- **Rendered images with source text**:
========================

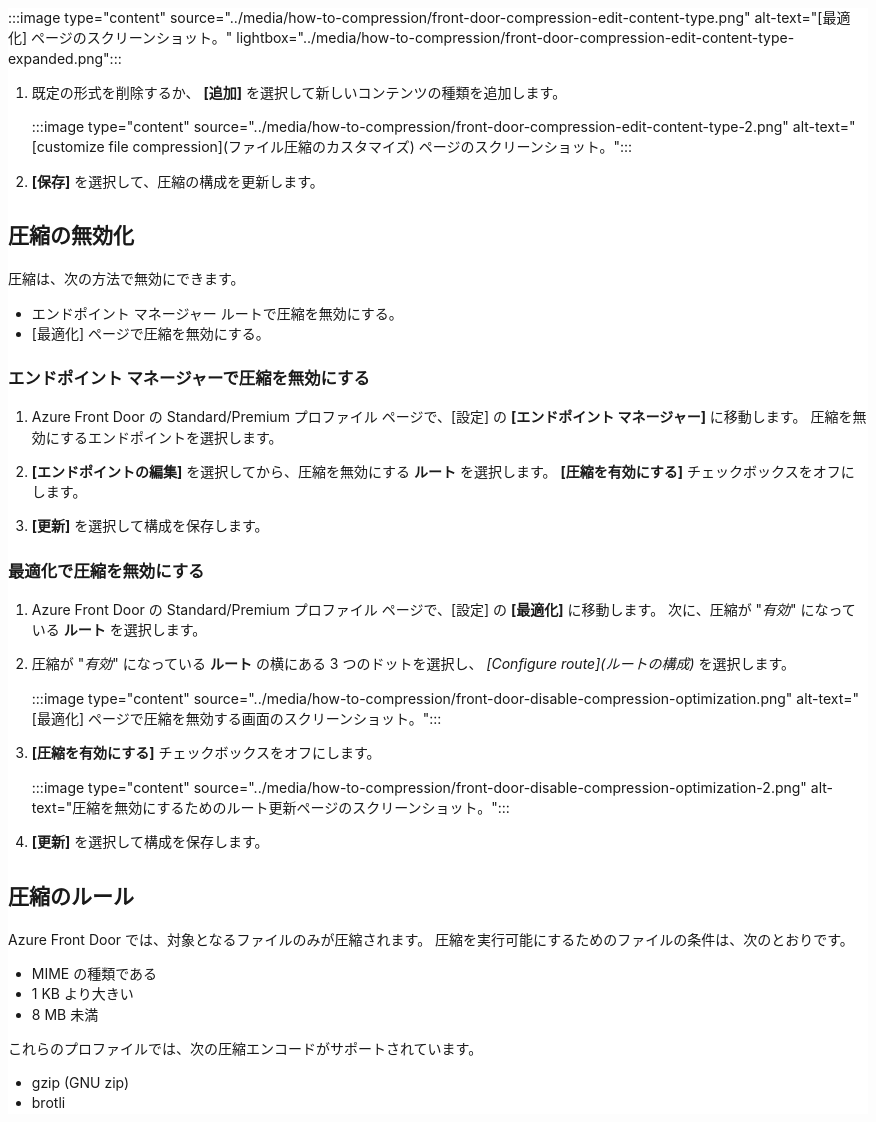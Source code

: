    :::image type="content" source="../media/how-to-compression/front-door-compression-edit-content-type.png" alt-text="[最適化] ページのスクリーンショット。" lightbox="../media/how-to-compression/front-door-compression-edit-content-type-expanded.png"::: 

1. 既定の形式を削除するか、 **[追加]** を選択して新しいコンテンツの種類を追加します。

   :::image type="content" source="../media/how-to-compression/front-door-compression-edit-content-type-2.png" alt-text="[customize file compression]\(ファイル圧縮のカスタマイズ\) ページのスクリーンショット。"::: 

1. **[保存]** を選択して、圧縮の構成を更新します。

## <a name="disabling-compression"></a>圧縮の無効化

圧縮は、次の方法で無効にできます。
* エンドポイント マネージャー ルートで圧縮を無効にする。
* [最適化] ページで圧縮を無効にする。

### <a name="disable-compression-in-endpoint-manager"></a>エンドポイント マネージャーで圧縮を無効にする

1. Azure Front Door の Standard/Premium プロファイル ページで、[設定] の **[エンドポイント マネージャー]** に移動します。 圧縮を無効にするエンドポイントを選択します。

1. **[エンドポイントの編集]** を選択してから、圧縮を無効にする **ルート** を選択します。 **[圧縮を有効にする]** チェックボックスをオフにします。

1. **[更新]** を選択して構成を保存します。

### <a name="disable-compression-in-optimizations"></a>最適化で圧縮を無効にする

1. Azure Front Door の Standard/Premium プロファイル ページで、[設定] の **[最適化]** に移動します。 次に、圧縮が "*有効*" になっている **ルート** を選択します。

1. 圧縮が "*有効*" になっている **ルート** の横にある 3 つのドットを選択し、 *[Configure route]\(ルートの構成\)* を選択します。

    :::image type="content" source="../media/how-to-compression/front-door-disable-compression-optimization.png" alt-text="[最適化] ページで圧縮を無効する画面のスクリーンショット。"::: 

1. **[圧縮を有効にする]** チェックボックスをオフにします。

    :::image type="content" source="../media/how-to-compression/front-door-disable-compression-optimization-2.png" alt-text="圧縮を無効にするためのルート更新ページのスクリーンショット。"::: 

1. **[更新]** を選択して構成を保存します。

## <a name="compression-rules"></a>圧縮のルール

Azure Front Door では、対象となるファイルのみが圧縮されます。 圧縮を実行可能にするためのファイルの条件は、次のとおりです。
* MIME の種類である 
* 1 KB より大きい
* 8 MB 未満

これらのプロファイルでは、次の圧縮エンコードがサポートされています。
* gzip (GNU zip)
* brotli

========================

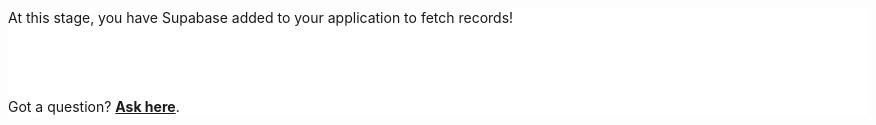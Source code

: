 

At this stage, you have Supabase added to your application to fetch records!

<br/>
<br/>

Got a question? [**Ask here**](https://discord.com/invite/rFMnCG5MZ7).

========================

- **How to complete this task**: Tally how many lines of the data include the word "type". Write the number and nothing else.

- **Answer box**: 4